Monday, May 04, 2009

the king of beards & concrete mixers: pierre henry


"... Everyone should try to attend a performance by Henry at least once. It's the kind of experience you emerge from believing you will never quite hear sounds in the same way again. Attendance should be mandatory for every every indie rock musician, just so they realise the utter futility of their existence."

(from this page at The Guardian. I thought of it tonight, when I was confronted by some Facebook spam: 'Ian Wadley would like you to become a fan of ian w'... sorry, but I'd honestly rather not. Instead, I hope that Ian enjoys a long hard listen to everything that Pierre Henry has ever recorded.)

I heard something like 40 concerts in Europe, & by a country-simple reckoning the 2 diffusions I caught from Pierre Henry were way-and-ahead the highlights (this includes a 4hr set by Kocani Orkestar in an old factory, 2000 wasted Croats & I dancing on a floor of broken glass - sufficiently so that a white line (salt!) around the legs of my jeans marked the extent of that night's saturated sweat...)

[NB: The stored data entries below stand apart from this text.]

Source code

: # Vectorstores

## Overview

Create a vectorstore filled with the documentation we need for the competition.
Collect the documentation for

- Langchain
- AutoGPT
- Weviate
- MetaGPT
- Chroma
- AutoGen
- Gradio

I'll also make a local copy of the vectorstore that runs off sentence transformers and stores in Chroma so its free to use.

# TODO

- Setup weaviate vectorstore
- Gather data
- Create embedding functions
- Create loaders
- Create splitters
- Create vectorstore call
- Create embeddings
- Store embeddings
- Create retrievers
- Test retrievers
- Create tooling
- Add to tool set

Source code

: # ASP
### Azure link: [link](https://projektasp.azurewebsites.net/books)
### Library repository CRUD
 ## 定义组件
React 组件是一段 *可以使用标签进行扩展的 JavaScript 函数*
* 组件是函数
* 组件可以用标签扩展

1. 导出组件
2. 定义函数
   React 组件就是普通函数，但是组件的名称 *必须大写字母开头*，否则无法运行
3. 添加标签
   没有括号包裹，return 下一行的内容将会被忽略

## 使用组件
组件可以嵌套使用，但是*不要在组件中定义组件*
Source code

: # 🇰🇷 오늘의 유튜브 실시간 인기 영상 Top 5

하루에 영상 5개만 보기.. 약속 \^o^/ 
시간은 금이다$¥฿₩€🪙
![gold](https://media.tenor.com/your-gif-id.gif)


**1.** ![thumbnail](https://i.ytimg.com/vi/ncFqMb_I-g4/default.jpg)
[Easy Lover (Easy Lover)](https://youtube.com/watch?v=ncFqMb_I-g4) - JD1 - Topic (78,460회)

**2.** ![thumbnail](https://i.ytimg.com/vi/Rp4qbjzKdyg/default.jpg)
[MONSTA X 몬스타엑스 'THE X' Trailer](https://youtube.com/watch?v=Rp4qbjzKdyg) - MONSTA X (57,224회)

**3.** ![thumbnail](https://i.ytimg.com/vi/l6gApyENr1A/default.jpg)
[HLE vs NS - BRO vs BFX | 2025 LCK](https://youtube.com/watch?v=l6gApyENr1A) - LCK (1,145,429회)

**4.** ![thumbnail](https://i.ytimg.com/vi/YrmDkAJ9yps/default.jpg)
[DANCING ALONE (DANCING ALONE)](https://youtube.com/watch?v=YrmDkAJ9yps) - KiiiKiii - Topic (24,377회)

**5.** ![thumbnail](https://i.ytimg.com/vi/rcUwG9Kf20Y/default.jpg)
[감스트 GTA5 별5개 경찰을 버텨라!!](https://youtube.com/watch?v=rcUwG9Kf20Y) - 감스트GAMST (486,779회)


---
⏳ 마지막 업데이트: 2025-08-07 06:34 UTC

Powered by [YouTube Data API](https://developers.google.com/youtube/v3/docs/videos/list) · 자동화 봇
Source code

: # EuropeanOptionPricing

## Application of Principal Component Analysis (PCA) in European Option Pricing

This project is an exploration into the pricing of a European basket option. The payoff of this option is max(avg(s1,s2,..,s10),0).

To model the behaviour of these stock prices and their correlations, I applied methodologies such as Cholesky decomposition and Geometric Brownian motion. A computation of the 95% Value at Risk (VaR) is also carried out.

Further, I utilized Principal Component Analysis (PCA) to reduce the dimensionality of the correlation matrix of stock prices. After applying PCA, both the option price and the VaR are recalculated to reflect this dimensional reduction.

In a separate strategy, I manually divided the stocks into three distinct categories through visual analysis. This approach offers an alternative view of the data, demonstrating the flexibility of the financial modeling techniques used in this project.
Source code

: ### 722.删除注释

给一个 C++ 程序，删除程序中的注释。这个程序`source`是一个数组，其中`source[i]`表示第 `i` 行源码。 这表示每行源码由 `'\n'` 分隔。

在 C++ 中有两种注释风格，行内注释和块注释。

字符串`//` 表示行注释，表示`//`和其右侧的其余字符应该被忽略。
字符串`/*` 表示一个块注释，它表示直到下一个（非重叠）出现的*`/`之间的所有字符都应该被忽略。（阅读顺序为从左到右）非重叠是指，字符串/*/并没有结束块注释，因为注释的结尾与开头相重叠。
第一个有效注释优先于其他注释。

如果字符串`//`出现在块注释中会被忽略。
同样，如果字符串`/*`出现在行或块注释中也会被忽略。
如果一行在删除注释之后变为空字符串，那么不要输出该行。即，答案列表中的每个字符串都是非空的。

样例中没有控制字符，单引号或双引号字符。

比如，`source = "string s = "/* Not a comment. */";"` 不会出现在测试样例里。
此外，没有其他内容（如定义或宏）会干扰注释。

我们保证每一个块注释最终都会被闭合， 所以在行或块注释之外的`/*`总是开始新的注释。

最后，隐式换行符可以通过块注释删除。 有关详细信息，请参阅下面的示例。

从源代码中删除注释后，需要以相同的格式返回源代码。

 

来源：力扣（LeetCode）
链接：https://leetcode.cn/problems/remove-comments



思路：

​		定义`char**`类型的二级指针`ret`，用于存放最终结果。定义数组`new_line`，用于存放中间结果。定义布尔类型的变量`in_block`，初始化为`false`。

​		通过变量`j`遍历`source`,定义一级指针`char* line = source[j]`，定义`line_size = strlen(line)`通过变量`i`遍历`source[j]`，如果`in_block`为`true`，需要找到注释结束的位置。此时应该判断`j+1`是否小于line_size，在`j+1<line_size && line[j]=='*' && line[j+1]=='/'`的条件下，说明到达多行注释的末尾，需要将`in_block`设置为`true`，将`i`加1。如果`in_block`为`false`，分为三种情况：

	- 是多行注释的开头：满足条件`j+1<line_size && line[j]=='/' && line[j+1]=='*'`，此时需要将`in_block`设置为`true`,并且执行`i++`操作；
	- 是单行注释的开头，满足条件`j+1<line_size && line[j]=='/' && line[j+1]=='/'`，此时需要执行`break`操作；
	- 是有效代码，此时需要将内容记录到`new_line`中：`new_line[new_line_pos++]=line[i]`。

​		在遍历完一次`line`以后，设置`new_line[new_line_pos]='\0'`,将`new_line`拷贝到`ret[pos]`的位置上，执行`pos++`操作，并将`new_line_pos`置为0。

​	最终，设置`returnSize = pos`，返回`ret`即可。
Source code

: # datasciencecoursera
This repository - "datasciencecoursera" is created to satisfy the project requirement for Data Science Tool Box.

The Henry gigs were the centrepiece of the last 2 nights of a week honouring the memory of the French choreographer, Maurice Bejart, for whom Henry had been composing since the 1950s. The image above is Bejart & Michele Seigneuret dancing for Henry & Schaeffer's Symphonie pour un homme seul, in 1955 (colour stills below are from Louis Cluny's stunning film of the following year).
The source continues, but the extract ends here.